Tell us about the character Axel and his struggles.

Axel is a creative third grader who likes to make stuff. He is not defined by his limitations, although parents of kids with ASD, ADHD, language disorders, or sensory integration disorder will recognize a part of their kids in Axel: for example, he’s fidgety in class, he slaps the kid next to him, noise in the playground interferes with his ability to concentrate on who he should pass the ball to, and when he’s excited his expressive language gets a bit mixed up.

Axel is determined to creative a moving sculpture, and to reach his goal he must learn to control his impulsiveness, to plan his actions, and also be more careful with his body and the objects that surround him.

Is Axel based on anyone in real life?

Yes, he’s based on my son’s experiences at school , especially during the First Grade.

What are the similarities between them? And the differences?

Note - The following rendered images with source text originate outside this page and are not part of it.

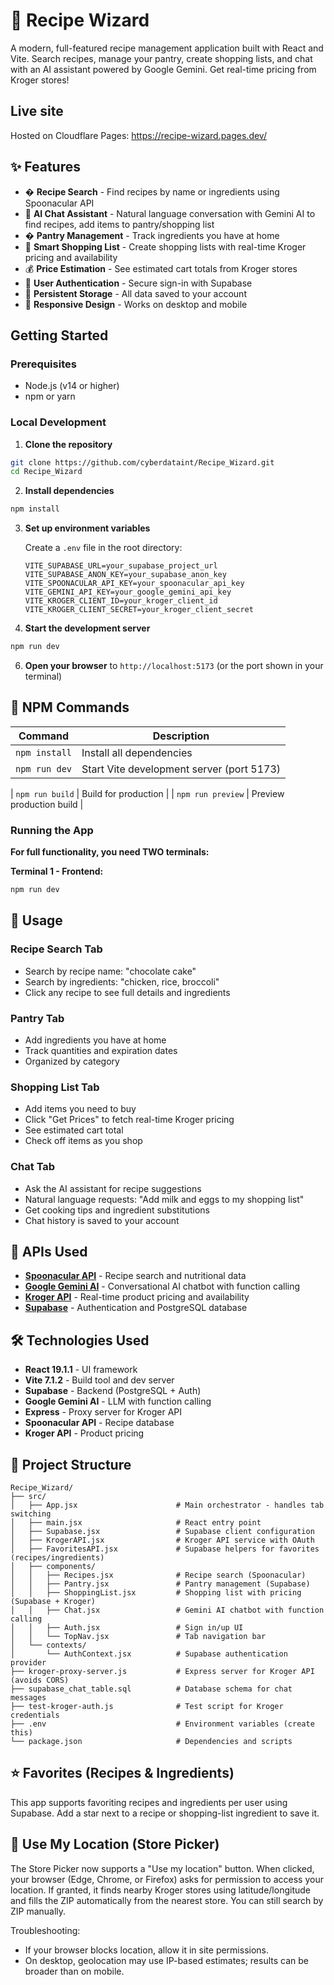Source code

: # 🍳 Recipe Wizard

A modern, full-featured recipe management application built with React and Vite. Search recipes, manage your pantry, create shopping lists, and chat with an AI assistant powered by Google Gemini. Get real-time pricing from Kroger stores!

## Live site

Hosted on Cloudflare Pages: https://recipe-wizard.pages.dev/

## ✨ Features

- � **Recipe Search** - Find recipes by name or ingredients using Spoonacular API
- 🤖 **AI Chat Assistant** - Natural language conversation with Gemini AI to find recipes, add items to pantry/shopping list
- � **Pantry Management** - Track ingredients you have at home
- 🛒 **Smart Shopping List** - Create shopping lists with real-time Kroger pricing and availability
- 💰 **Price Estimation** - See estimated cart totals from Kroger stores
- 🔐 **User Authentication** - Secure sign-in with Supabase
- 💾 **Persistent Storage** - All data saved to your account
- 📱 **Responsive Design** - Works on desktop and mobile

## Getting Started

### Prerequisites

- Node.js (v14 or higher)
- npm or yarn

### Local Development

1. **Clone the repository**
```bash
git clone https://github.com/cyberdataint/Recipe_Wizard.git
cd Recipe_Wizard
```

2. **Install dependencies**
```bash
npm install
```

3. **Set up environment variables**
   
   Create a `.env` file in the root directory:
   ```env
   VITE_SUPABASE_URL=your_supabase_project_url
   VITE_SUPABASE_ANON_KEY=your_supabase_anon_key
   VITE_SPOONACULAR_API_KEY=your_spoonacular_api_key
   VITE_GEMINI_API_KEY=your_google_gemini_api_key
   VITE_KROGER_CLIENT_ID=your_kroger_client_id
   VITE_KROGER_CLIENT_SECRET=your_kroger_client_secret
   ```


4. **Start the development server**
```bash
npm run dev
```



6. **Open your browser** to `http://localhost:5173` (or the port shown in your terminal)

## 🚀 NPM Commands

| Command | Description |
|---------|-------------|
| `npm install` | Install all dependencies |
| `npm run dev` | Start Vite development server (port 5173) |

| `npm run build` | Build for production |
| `npm run preview` | Preview production build |


### Running the App

**For full functionality, you need TWO terminals:**

**Terminal 1 - Frontend:**
```bash
npm run dev
```



## 📖 Usage

### Recipe Search Tab
- Search by recipe name: "chocolate cake"
- Search by ingredients: "chicken, rice, broccoli"
- Click any recipe to see full details and ingredients

### Pantry Tab
- Add ingredients you have at home
- Track quantities and expiration dates
- Organized by category

### Shopping List Tab
- Add items you need to buy
- Click "Get Prices" to fetch real-time Kroger pricing
- See estimated cart total
- Check off items as you shop

### Chat Tab
- Ask the AI assistant for recipe suggestions
- Natural language requests: "Add milk and eggs to my shopping list"
- Get cooking tips and ingredient substitutions
- Chat history is saved to your account

## 🔌 APIs Used

- **[Spoonacular API](https://spoonacular.com/food-api)** - Recipe search and nutritional data
- **[Google Gemini AI](https://ai.google.dev/)** - Conversational AI chatbot with function calling
- **[Kroger API](https://developer.kroger.com/)** - Real-time product pricing and availability
- **[Supabase](https://supabase.com/)** - Authentication and PostgreSQL database

## 🛠️ Technologies Used

- **React 19.1.1** - UI framework
- **Vite 7.1.2** - Build tool and dev server
- **Supabase** - Backend (PostgreSQL + Auth)
- **Google Gemini AI** - LLM with function calling
- **Express** - Proxy server for Kroger API
- **Spoonacular API** - Recipe database
- **Kroger API** - Product pricing

## 📁 Project Structure 

```
Recipe_Wizard/
├── src/
│   ├── App.jsx                      # Main orchestrator - handles tab switching
│   ├── main.jsx                     # React entry point
│   ├── Supabase.jsx                 # Supabase client configuration
│   ├── KrogerAPI.jsx                # Kroger API service with OAuth
│   ├── FavoritesAPI.jsx             # Supabase helpers for favorites (recipes/ingredients)
│   ├── components/
│   │   ├── Recipes.jsx              # Recipe search (Spoonacular)
│   │   ├── Pantry.jsx               # Pantry management (Supabase)
│   │   ├── ShoppingList.jsx         # Shopping list with pricing (Supabase + Kroger)
│   │   ├── Chat.jsx                 # Gemini AI chatbot with function calling
│   │   ├── Auth.jsx                 # Sign in/up UI
│   │   └── TopNav.jsx               # Tab navigation bar
│   └── contexts/
│       └── AuthContext.jsx          # Supabase authentication provider
├── kroger-proxy-server.js           # Express server for Kroger API (avoids CORS)
├── supabase_chat_table.sql          # Database schema for chat messages
├── test-kroger-auth.js              # Test script for Kroger credentials
├── .env                             # Environment variables (create this)
└── package.json                     # Dependencies and scripts
```

## ⭐ Favorites (Recipes & Ingredients)

This app supports favoriting recipes and ingredients per user using Supabase. Add a star next to a recipe or shopping-list ingredient to save it.


## 📍 Use My Location (Store Picker)

The Store Picker now supports a "Use my location" button. When clicked, your browser (Edge, Chrome, or Firefox) asks for permission to access your location. If granted, it finds nearby Kroger stores using latitude/longitude and fills the ZIP automatically from the nearest store. You can still search by ZIP manually.

Troubleshooting:
- If your browser blocks location, allow it in site permissions.
- On desktop, geolocation may use IP-based estimates; results can be broader than on mobile.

I’d say Axel’s cheerfulness and determination is also a portrait of my son. But my son loves science more than art, although having parents who love art, and point out esthetic characteristics of an object or image, obviously have formed an ability to discern visual media- I realize that at his young age he already has an aesthetic criteria. He says, for example: “Mom, that illustration is so Chinese” (meaning it looks like Manga). He loves sculpture.

The story, illustrations, and interactivities are fantastic, but at the heart of your app is a special message for kids with special needs. Can you summarize it?

Yes, there’s a message of hope. These kids have trouble being understood and appreciated by teachers and peers. They want to make friends. I wanted to not only let them know that they need to persevere in order to overcome their own challenges, but also that they have other things to offer that make them wonderful , and which other people will appreciate. Sometimes they’ll need to seize the opportunity to show their hidden talents.

Axel your protagonist has his struggles…but what struggles did you have in creating your book app?


Mine was a true case of perseverance. I think I probably had a larger portion of struggles than other app creators, from what people have been telling me. I started working with 3 illustrators, one after the other, who didn’t work out, before I finally found Monica Armiño (she is a wonderful professional). We worked long distance, with a 7 hour time zone difference. Graphic design and graphic user interface were also problematic. There were delays and problems with animations, and even programming. For example there was an audio interaction which the developers couldn’t incorporate into this initial version, because of a problem integrating it with Unity, the motor they used to develop it. I’ve heard some people made their apps in months. Mine took 2 years, working days, nights, weekends and holidays. We had to launch without the 3D game in the Extras section, because we didn’t want to delay launch anymore.

Now that it’s out in iTunes, what are your challenges with it?

The challenge is spreading the word about it. My plans were to start marketing 3 months ahead of launch. These plans went down the drain because I had to solve so many production issues, I had no time left for planning and setting up marketing those months. Book apps are really hard to sell. So now my challenge is to earn back what I invested in making this app, and if possible, to earn back the “salaries not earned” during those 2 years.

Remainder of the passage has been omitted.